Tout à coup, ceux des assistants qui se trouvent près du rivage aperçoivent au loin sur le fleuve une nacelle tirée par un cygne et portant un chevalier, debout, revêtu d’une armure d’argent. Ils appellent toute l’assemblée, chacun crie au miracle, l’admiration est à son comble ; cependant le cygne continue d’avancer en suivant les méandres du fleuve, et le frêle esquif dépose bientôt le voyageur sur la rive. Le roi contemple la scène de la place qu’il occupe ; Elsa regarde, ravie ; Frédéric est en proie au plus profond étonnement, et Ortrude, dont le visage est empreint d’une haineuse et inquiète expression, porte tour à tour ses regards de colère sur Elsa et sur le mystérieux arrivant.

Scène iii. — Le chevalier, en quittant sa nacelle, se penche sur le cygne et, lui adressant de touchants adieux, lui enjoint de retourner vers les contrées lointaines d’où ils viennent ; le cygne oriente la nacelle vers la route déjà parcourue et vogue majestueusement en remontant le cours du fleuve. Le mystérieux inconnu le suit des yeux avec mélancolie, puis, quand il l’a perdu de vue, il redescend vers le roi Henri et, le saluant avec respect, il lui annonce qu’il vient, envoyé de Dieu, pour défendre l’innocente jeune fille accusée injustement du plus noir des crimes. Ensuite, s’adressant à Eila, qui depuis son arrivée le suit du regard sans bouger et dans une sorte d’extase, il lui demande si elle veut lui remettre le soin de défendre son honneur et si elle aura confiance en son bras pour combattre son ennemi. Sur la réponse affirmative d’Elsa, que ces paroles ont enfin tirée de sa contemplation muette et qui se jette à ses genoux pour lui exprimer une ardente reconnaissance, il la prie, lorsqu’il l’aura défendue victorieusement, de consentir à devenir son épouse ; si elle lui accorde ce bonheur, il implorera une grâce de plus : c’est qu’elle ne cherchera jamais à savoir, soit par persuasion, soit par surprise, ni quel est son nom ni d’où il vient.

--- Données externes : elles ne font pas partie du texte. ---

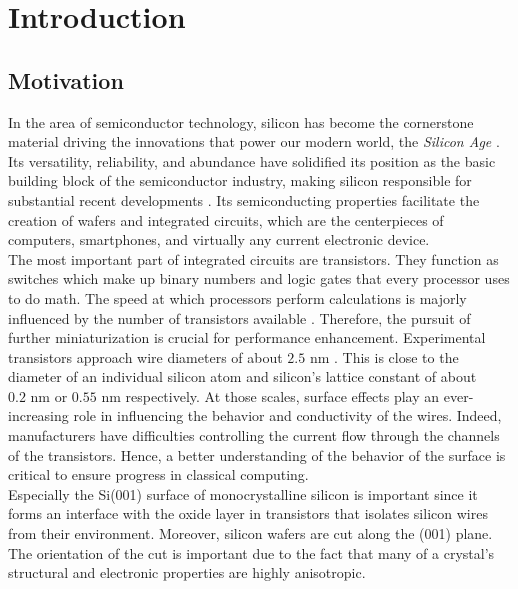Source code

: 	
	
	\tableofcontents
	
	
	
	\mainmatter
	\renewcommand{\chapterautorefname}{Chapter}
	\renewcommand{\sectionautorefname}{Section}
	\def\figureautorefname{Fig.}
	\chapter{Introduction}
	\section{Motivation}
	In the area of semiconductor technology, silicon has become the cornerstone material driving the innovations that power our modern world, the \textit{Silicon Age} \cite{dabrowski2000silicon}. Its versatility, reliability, and abundance have solidified its position as the basic building block of the semiconductor industry, making silicon responsible for substantial recent developments \cite{siffert2013silicon}. Its semiconducting properties facilitate the creation of wafers and integrated circuits, which are the centerpieces of computers, smartphones, and virtually any current electronic device. \\
	
	The most important part of integrated circuits are transistors. They function as switches which make up binary numbers and logic gates that every processor uses to do math. The speed at which processors perform calculations is majorly influenced by the number of transistors available \cite{el2015increasing}. Therefore, the pursuit of further miniaturization is crucial for performance enhancement. Experimental transistors approach wire diameters of about $2.5\text{ nm}$ \cite{kim2016valley}. This is close to the diameter of an individual silicon atom and silicon's lattice constant of about $0.2\text{ nm}$ \cite{barsanov1962systematic} or $0.55 \text{ nm}$ \cite{tiesinga2021codata} respectively. At those scales, surface effects play an ever-increasing role in influencing the behavior and conductivity of the wires. Indeed, manufacturers have difficulties controlling the current flow through the channels of the transistors. Hence, a better understanding of the behavior of the surface is critical to ensure progress in classical computing. \\
	
	Especially the Si(001) surface of monocrystalline silicon is important since it forms an interface with the oxide layer in transistors that isolates silicon wires from their environment. Moreover, silicon wafers are cut along the (001) plane. The orientation of the cut is important due to the fact that many of a crystal's structural and electronic properties are highly anisotropic. \\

Il insiste solennellement sur cette clause importante, et, la jeune fille lui ayant fait la promesse formelle de ne jamais essayer de percer le mystère qui a entouré sa venue, de ne jamais lui demander son nom ni son origine, il la presse tendrement sur son cœur, aux yeux du roi et du peuple charmés.

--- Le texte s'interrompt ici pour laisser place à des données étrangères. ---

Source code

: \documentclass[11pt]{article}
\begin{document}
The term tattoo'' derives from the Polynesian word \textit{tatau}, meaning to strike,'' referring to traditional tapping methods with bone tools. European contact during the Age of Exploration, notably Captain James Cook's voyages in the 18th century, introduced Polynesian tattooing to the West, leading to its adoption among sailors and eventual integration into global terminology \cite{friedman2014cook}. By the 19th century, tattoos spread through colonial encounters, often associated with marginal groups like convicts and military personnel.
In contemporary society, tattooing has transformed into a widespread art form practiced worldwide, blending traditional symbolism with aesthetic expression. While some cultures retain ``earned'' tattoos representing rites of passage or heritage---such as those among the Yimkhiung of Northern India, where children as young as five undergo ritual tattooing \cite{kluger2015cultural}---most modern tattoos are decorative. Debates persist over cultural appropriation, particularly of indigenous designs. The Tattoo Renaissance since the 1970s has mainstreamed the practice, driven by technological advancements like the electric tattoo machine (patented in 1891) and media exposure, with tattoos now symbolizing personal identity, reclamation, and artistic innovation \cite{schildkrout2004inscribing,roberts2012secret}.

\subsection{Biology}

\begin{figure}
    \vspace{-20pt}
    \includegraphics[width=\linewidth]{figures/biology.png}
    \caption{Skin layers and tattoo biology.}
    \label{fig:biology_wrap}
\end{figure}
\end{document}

Puis il confie à la garde du roi sa fiancée, dont il proclame hautement l’innocence, et appelle le comte de Telramund au combat dont Dieu sera le juge.

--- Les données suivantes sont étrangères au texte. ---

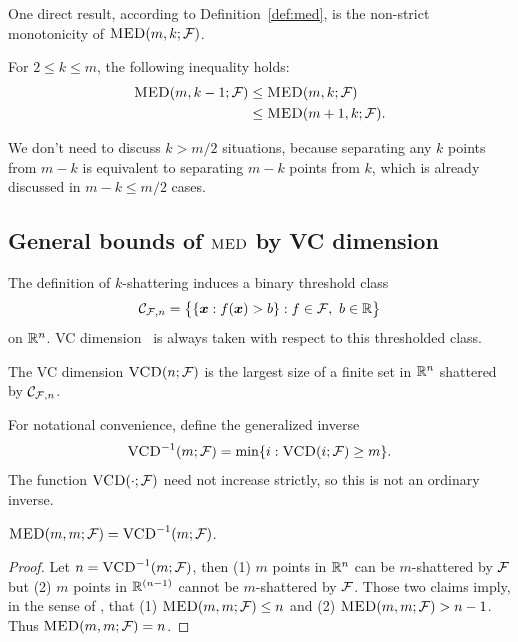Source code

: \documentclass{article}
\begin{document}
One direct result, according to Definition~\ref{def:med}, is the non-strict monotonicity of $\med(m, k; \functionals)$.
\begin{proposition}\label{prop:monotonic}
For $2\leq k\leq m$, the following inequality holds:
\begin{align*}
    \med(m, k-1;\functionals)
    &\leq \med(m, k; \functionals) \\
    &\leq \med(m+1, k; \functionals).
\end{align*}
\end{proposition}

We don't need to discuss $k > m/2$ situations, because separating any $k$ points from $m-k$ is equivalent to separating $m-k$ points from $k$, which is already discussed in $m-k \leq m/2$ cases.

\subsection{General bounds of $\med$ by VC dimension}

The definition of $k$-shattering induces a binary threshold class
\[
    \mathcal{C}_{\functionals,n}
    =
    \bigl\{\{\vx:f(\vx)>b\}: f\in\functionals,\ b\in\real\bigr\}
\]
on $\real^n$. VC dimension~\citep{mohri2018foundations} is always taken with respect to this thresholded class.
\begin{definition}[VC dimension]
    The VC dimension $\vcd(n;\functionals)$ is the largest size of a finite set in $\real^n$ shattered by $\mathcal{C}_{\functionals,n}$.
\end{definition}
For notational convenience, define the generalized inverse
\[
    \vcd^{-1}(m;\functionals)=\min \{i : \vcd(i;\functionals)\ge m\}.
\]
The function $\vcd(\cdot ;\functionals)$ need not increase strictly, so this is not an ordinary inverse.
\begin{lemma}\label{lemma:connection-VCD}
    $\med(m, m;\functionals) = \vcd^{-1}(m;\functionals)$.
\end{lemma}

\begin{proof}
    Let $n = \vcd^{-1}(m; \functionals)$, then (1) $m$ points in $\real^n$ can be $m$-shattered by $\functionals$ but (2) $m$ points in $\real^{(n-1)}$ cannot be $m$-shattered by $\functionals$. Those two claims imply, in the sense of \med, that (1) $\med(m, m; \functionals) \leq n$ and (2) $\med(m, m; \functionals) > n - 1$. Thus $\med(m, m; \functionals) = n$.
\end{proof}
\end{document}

Frédéric laisse voir un trouble profond ; son entourage, convaincu maintenant de l’injustice de sa cause, l’engage à refuser le combat ; mais, craignant de passer pour un lâche s’il se dérobe, il répond par une provocation à la provocation de son adversaire. Le roi désigne alors trois témoins pour chacun des champions, que le héraut d’armes met bientôt en présence, après leur avoir rappelé les conditions de la lutte. Les deux chevaliers engagent le fer, et, après plusieurs passes habiles, l’inconnu étend Frédéric à terre à la merci de son épée ; d’un coup il le pourrait transpercer ; mais, jugeant l’épreuve assez convaincante ainsi, il lui fait grâce de la vie et, se tournant vers le souverain bienveillant, il reçoit de ses mains Elsa émue et radieuse. Tous partagent l’allégresse du vainqueur ; les chevaliers et les nobles envahissent le champ clos, et, tandis que Frédéric se traîne douloureusement sur le sol en pleurant son honneur perdu, tandis qu’Ortrude poursuit l’élu de Dieu de ses murmures haineux, la noblesse saxonne élève le vainqueur sur son propre bouclier ; de même les Brabançons, plaçant Elsa sur le bouclier du roi recouvert de leurs manteaux, portent en triomphe les deux fiancés hors de la scène, au milieu des chants de joie et des clameurs enthousiastes de tout le peuple émerveillé.

2me  Acte.

Scène i. — Le théâtre représente la cour intérieure du burg d’Anvers. Au fond le Palas, ou demeure des chevaliers, dont les fenêtres sont vivement éclairées ; à droite, le parvis de l’église, et plus au fond la porte qui donne dans la ville ; à gauche, la Kemenate, ou demeure des femmes, à laquelle on accède par un escalier couronné d’une sorte de balcon.

Au lever du rideau, un couple sombrement et misérablement vêtu est assis sur les marches de l’église. Ce sont le chevalier de Telramund et son épouse. Frédéric se répand en imprécations contre sa compagne : que ne lui reste-t-il pas une arme pour la frapper et se débarrasser à jamais de son odieuse présence ! C’est elle qui l’a engagé dans ce combat et lui a fait perdre l’honneur ; elle qui, menteuse et calomniatrice, lui a affirmé avoir vu de loin, dans la forêt, Elsa accomplir son forfait ; elle encore qui, antérieurement, l’a engagé à renoncer à la main de la jeune fille pour briguer son alliance à elle, Ortrude, qui prétendait, comme dernier rejeton de la race des Ratbold, être bientôt appelée à régner sur le Brabant !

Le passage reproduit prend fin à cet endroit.